*Exercise goal:* The records below need to be restated word for word.

== Task input ==

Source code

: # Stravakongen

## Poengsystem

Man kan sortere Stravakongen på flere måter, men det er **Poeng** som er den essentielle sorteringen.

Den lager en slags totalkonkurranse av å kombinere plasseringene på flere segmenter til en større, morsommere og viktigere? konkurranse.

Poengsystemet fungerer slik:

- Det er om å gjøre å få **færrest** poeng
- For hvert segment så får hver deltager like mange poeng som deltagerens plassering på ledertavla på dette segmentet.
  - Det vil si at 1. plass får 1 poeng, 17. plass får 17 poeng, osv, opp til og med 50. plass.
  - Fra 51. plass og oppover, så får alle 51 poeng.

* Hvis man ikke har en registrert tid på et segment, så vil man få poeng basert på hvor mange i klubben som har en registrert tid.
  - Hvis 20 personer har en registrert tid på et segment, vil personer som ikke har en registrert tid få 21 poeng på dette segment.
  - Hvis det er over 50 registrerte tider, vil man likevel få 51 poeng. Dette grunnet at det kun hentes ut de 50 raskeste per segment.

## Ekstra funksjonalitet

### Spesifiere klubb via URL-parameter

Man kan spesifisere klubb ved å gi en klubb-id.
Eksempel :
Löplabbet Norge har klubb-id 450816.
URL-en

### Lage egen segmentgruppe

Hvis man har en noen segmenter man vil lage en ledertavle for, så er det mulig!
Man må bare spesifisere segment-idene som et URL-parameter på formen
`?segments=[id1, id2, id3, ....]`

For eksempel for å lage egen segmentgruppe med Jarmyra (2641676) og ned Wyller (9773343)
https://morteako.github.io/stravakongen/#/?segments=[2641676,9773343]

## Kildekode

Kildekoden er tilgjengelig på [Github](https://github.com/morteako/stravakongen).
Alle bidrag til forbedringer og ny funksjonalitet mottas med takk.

===

*Exercise response:*
Source code

: # Stravakongen

## Poengsystem

Man kan sortere Stravakongen på flere måter, men det er **Poeng** som er den essentielle sorteringen.

Den lager en slags totalkonkurranse av å kombinere plasseringene på flere segmenter til en større, morsommere og viktigere? konkurranse.

Poengsystemet fungerer slik:

- Det er om å gjøre å få **færrest** poeng
- For hvert segment så får hver deltager like mange poeng som deltagerens plassering på ledertavla på dette segmentet.
  - Det vil si at 1. plass får 1 poeng, 17. plass får 17 poeng, osv, opp til og med 50. plass.
  - Fra 51. plass og oppover, så får alle 51 poeng.

* Hvis man ikke har en registrert tid på et segment, så vil man få poeng basert på hvor mange i klubben som har en registrert tid.
  - Hvis 20 personer har en registrert tid på et segment, vil personer som ikke har en registrert tid få 21 poeng på dette segment.
  - Hvis det er over 50 registrerte tider, vil man likevel få 51 poeng. Dette grunnet at det kun hentes ut de 50 raskeste per segment.

## Ekstra funksjonalitet

### Spesifiere klubb via URL-parameter

Man kan spesifisere klubb ved å gi en klubb-id.
Eksempel :
Löplabbet Norge har klubb-id 450816.
URL-en

### Lage egen segmentgruppe

Hvis man har en noen segmenter man vil lage en ledertavle for, så er det mulig!
Man må bare spesifisere segment-idene som et URL-parameter på formen
`?segments=[id1, id2, id3, ....]`

For eksempel for å lage egen segmentgruppe med Jarmyra (2641676) og ned Wyller (9773343)
https://morteako.github.io/stravakongen/#/?segments=[2641676,9773343]

## Kildekode

Kildekoden er tilgjengelig på [Github](https://github.com/morteako/stravakongen).
Alle bidrag til forbedringer og ny funksjonalitet mottas med takk.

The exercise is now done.